Niamey, 1ᵉʳ juin 2026 – Au Niger, le lait ne se résume pas à un simple produit de consommation. Il représente un patrimoine culturel, un levier économique et un enjeu stratégique pour l’avenir du pays. C’est autour de cette conviction que les autorités nigériennes ont célébré, ce lundi 1ᵉʳ juin, la Journée mondiale du lait, une occasion saisie pour mettre en lumière les potentialités de la filière laitière locale et réaffirmer les ambitions nationales en matière de souveraineté alimentaire.
La cérémonie officielle a été présidée par le ministre de l’Agriculture et de l’Élevage, Mahaman Elh Ousmane, en présence de plusieurs personnalités de premier plan, notamment les ministres du Commerce et de l’Industrie, de la Population et de la Promotion de la Femme, la présidente du Fonds de solidarité pour la sauvegarde de la patrie (FSSP), le gouverneur de la région de Niamey ainsi que de nombreux acteurs du secteur agro-pastoral.

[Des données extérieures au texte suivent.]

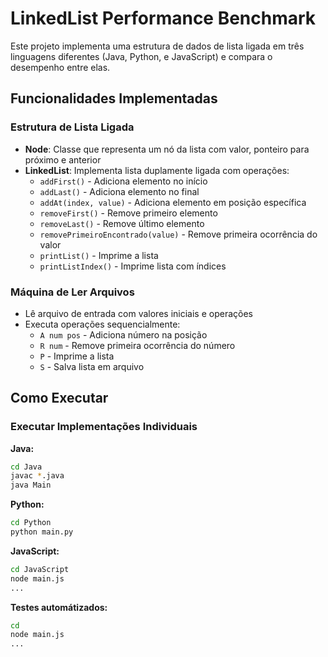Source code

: # LinkedList Performance Benchmark

Este projeto implementa uma estrutura de dados de lista ligada em três linguagens diferentes (Java, Python, e JavaScript) e compara o desempenho entre elas.


## Funcionalidades Implementadas

### Estrutura de Lista Ligada
- **Node**: Classe que representa um nó da lista com valor, ponteiro para próximo e anterior
- **LinkedList**: Implementa lista duplamente ligada com operações:
  - `addFirst()` - Adiciona elemento no início
  - `addLast()` - Adiciona elemento no final
  - `addAt(index, value)` - Adiciona elemento em posição específica
  - `removeFirst()` - Remove primeiro elemento
  - `removeLast()` - Remove último elemento
  - `removePrimeiroEncontrado(value)` - Remove primeira ocorrência do valor
  - `printList()` - Imprime a lista
  - `printListIndex()` - Imprime lista com índices

### Máquina de Ler Arquivos
- Lê arquivo de entrada com valores iniciais e operações
- Executa operações sequencialmente:
  - `A num pos` - Adiciona número na posição
  - `R num` - Remove primeira ocorrência do número
  - `P` - Imprime a lista
  - `S` - Salva lista em arquivo

## Como Executar

### Executar Implementações Individuais

**Java:**
```bash
cd Java
javac *.java
java Main
```

**Python:**
```bash
cd Python
python main.py
```

**JavaScript:**
```bash
cd JavaScript
node main.js
...

```

**Testes automátizados:**
```bash
cd 
node main.js
...

```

Un thème au cœur des enjeux de développement
Placée sous le thème « Lait local équitable, vecteur de changement », cette édition 2026 a servi de cadre de réflexion sur les défis et les perspectives d’une filière considérée comme l’une des plus prometteuses du monde rural nigérien.
Dans son intervention, le ministre Mahaman Elh Ousmane a souligné que cette journée dépasse largement le cadre d’une simple célébration internationale. Selon lui, elle constitue un moment privilégié pour sensibiliser l’opinion publique à l’importance du lait local, à ses qualités nutritionnelles ainsi qu’à sa contribution au développement économique national.
« Le lait n’est pas seulement un produit économique. Il est un symbole de paix, de confiance et de continuité. Il relie les générations, les territoires et les communautés », a déclaré le ministre devant une assistance composée de producteurs, de transformateurs, d’éleveurs et de partenaires techniques.

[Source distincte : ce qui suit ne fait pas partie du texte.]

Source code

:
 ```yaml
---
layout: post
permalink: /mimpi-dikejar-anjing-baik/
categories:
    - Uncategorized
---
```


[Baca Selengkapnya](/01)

Faire du lait un pilier de la souveraineté alimentaire
Au-delà de son rôle social et culturel, la filière laitière est désormais perçue comme un secteur stratégique capable de soutenir la croissance économique et de créer des milliers d’emplois. Le ministre a ainsi réaffirmé la volonté du gouvernement de faire du lait un pilier de la souveraineté alimentaire du Niger.
Pour atteindre cet objectif, les autorités entendent renforcer les synergies entre les politiques d’élevage, la sécurité alimentaire, l’aménagement pastoral, l’industrialisation locale et l’entrepreneuriat rural. Une approche intégrée jugée indispensable pour valoriser pleinement le potentiel de la production nationale.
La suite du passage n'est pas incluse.